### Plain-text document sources
<<<<

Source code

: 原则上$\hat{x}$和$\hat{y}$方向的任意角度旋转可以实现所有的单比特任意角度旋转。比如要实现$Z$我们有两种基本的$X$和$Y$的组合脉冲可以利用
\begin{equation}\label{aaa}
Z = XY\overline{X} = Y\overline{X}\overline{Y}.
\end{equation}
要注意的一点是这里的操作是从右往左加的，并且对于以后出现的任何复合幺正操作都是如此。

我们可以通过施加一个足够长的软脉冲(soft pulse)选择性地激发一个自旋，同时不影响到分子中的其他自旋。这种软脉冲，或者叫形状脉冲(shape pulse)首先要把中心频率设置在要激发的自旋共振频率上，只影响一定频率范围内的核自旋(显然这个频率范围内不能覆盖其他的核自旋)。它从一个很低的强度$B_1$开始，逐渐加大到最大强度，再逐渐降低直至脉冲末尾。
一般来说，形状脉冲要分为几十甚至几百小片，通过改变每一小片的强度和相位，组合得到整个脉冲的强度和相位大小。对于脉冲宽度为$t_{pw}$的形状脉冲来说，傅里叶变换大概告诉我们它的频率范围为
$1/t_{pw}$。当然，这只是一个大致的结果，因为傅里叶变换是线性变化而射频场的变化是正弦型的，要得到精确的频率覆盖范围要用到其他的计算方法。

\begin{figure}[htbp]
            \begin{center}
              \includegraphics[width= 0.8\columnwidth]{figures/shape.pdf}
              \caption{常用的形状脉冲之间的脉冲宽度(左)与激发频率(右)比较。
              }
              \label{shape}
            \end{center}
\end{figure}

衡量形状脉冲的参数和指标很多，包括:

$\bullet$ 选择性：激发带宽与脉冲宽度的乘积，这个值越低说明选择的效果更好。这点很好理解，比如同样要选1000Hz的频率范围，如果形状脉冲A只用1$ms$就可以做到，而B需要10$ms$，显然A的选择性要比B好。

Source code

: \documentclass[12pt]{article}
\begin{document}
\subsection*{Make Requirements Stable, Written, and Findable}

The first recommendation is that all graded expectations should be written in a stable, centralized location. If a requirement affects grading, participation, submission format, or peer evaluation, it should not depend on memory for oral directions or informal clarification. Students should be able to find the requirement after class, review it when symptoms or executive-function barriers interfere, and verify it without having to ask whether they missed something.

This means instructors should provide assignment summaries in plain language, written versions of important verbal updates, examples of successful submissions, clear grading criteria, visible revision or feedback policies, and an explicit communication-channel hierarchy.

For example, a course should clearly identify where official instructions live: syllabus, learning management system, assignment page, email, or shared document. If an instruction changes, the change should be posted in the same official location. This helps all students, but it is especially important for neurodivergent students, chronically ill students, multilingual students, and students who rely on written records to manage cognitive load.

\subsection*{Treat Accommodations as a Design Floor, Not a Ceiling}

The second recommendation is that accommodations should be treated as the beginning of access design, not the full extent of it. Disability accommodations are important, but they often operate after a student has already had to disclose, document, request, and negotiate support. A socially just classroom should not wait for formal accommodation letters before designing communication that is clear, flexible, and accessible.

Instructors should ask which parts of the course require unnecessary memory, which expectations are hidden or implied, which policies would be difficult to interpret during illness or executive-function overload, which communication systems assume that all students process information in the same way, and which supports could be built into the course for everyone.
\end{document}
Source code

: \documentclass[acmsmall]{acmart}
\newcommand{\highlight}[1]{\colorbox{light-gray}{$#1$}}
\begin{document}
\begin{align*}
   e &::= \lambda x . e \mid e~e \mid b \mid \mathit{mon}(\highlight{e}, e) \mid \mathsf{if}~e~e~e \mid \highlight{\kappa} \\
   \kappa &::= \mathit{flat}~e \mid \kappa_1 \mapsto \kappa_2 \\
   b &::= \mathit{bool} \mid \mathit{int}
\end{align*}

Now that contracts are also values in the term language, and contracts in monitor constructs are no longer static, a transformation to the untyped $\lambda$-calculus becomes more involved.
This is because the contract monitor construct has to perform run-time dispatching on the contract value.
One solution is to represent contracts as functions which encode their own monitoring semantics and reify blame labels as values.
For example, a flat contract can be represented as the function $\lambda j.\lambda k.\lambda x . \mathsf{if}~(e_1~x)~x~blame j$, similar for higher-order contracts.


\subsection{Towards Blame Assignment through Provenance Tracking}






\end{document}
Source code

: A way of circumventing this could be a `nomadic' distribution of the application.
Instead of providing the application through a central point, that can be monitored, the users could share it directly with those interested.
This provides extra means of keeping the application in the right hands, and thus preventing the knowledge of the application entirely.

>>>>

### Task goal
Write out each line exactly, as it is shown above.

### Solution
Source code

: 原则上$\hat{x}$和$\hat{y}$方向的任意角度旋转可以实现所有的单比特任意角度旋转。比如要实现$Z$我们有两种基本的$X$和$Y$的组合脉冲可以利用
\begin{equation}\label{aaa}
Z = XY\overline{X} = Y\overline{X}\overline{Y}.
\end{equation}
要注意的一点是这里的操作是从右往左加的，并且对于以后出现的任何复合幺正操作都是如此。

我们可以通过施加一个足够长的软脉冲(soft pulse)选择性地激发一个自旋，同时不影响到分子中的其他自旋。这种软脉冲，或者叫形状脉冲(shape pulse)首先要把中心频率设置在要激发的自旋共振频率上，只影响一定频率范围内的核自旋(显然这个频率范围内不能覆盖其他的核自旋)。它从一个很低的强度$B_1$开始，逐渐加大到最大强度，再逐渐降低直至脉冲末尾。
一般来说，形状脉冲要分为几十甚至几百小片，通过改变每一小片的强度和相位，组合得到整个脉冲的强度和相位大小。对于脉冲宽度为$t_{pw}$的形状脉冲来说，傅里叶变换大概告诉我们它的频率范围为
$1/t_{pw}$。当然，这只是一个大致的结果，因为傅里叶变换是线性变化而射频场的变化是正弦型的，要得到精确的频率覆盖范围要用到其他的计算方法。

\begin{figure}[htbp]
            \begin{center}
              \includegraphics[width= 0.8\columnwidth]{figures/shape.pdf}
              \caption{常用的形状脉冲之间的脉冲宽度(左)与激发频率(右)比较。
              }
              \label{shape}
            \end{center}
\end{figure}

衡量形状脉冲的参数和指标很多，包括:

$\bullet$ 选择性：激发带宽与脉冲宽度的乘积，这个值越低说明选择的效果更好。这点很好理解，比如同样要选1000Hz的频率范围，如果形状脉冲A只用1$ms$就可以做到，而B需要10$ms$，显然A的选择性要比B好。

Source code

: \documentclass[12pt]{article}
\begin{document}
\subsection*{Make Requirements Stable, Written, and Findable}

The first recommendation is that all graded expectations should be written in a stable, centralized location. If a requirement affects grading, participation, submission format, or peer evaluation, it should not depend on memory for oral directions or informal clarification. Students should be able to find the requirement after class, review it when symptoms or executive-function barriers interfere, and verify it without having to ask whether they missed something.

This means instructors should provide assignment summaries in plain language, written versions of important verbal updates, examples of successful submissions, clear grading criteria, visible revision or feedback policies, and an explicit communication-channel hierarchy.

For example, a course should clearly identify where official instructions live: syllabus, learning management system, assignment page, email, or shared document. If an instruction changes, the change should be posted in the same official location. This helps all students, but it is especially important for neurodivergent students, chronically ill students, multilingual students, and students who rely on written records to manage cognitive load.

\subsection*{Treat Accommodations as a Design Floor, Not a Ceiling}

The second recommendation is that accommodations should be treated as the beginning of access design, not the full extent of it. Disability accommodations are important, but they often operate after a student has already had to disclose, document, request, and negotiate support. A socially just classroom should not wait for formal accommodation letters before designing communication that is clear, flexible, and accessible.

Instructors should ask which parts of the course require unnecessary memory, which expectations are hidden or implied, which policies would be difficult to interpret during illness or executive-function overload, which communication systems assume that all students process information in the same way, and which supports could be built into the course for everyone.
\end{document}
Source code

: \documentclass[acmsmall]{acmart}
\newcommand{\highlight}[1]{\colorbox{light-gray}{$#1$}}
\begin{document}
\begin{align*}
   e &::= \lambda x . e \mid e~e \mid b \mid \mathit{mon}(\highlight{e}, e) \mid \mathsf{if}~e~e~e \mid \highlight{\kappa} \\
   \kappa &::= \mathit{flat}~e \mid \kappa_1 \mapsto \kappa_2 \\
   b &::= \mathit{bool} \mid \mathit{int}
\end{align*}

Now that contracts are also values in the term language, and contracts in monitor constructs are no longer static, a transformation to the untyped $\lambda$-calculus becomes more involved.
This is because the contract monitor construct has to perform run-time dispatching on the contract value.
One solution is to represent contracts as functions which encode their own monitoring semantics and reify blame labels as values.
For example, a flat contract can be represented as the function $\lambda j.\lambda k.\lambda x . \mathsf{if}~(e_1~x)~x~blame j$, similar for higher-order contracts.


\subsection{Towards Blame Assignment through Provenance Tracking}






\end{document}
Source code

: A way of circumventing this could be a `nomadic' distribution of the application.
Instead of providing the application through a central point, that can be monitored, the users could share it directly with those interested.
This provides extra means of keeping the application in the right hands, and thus preventing the knowledge of the application entirely.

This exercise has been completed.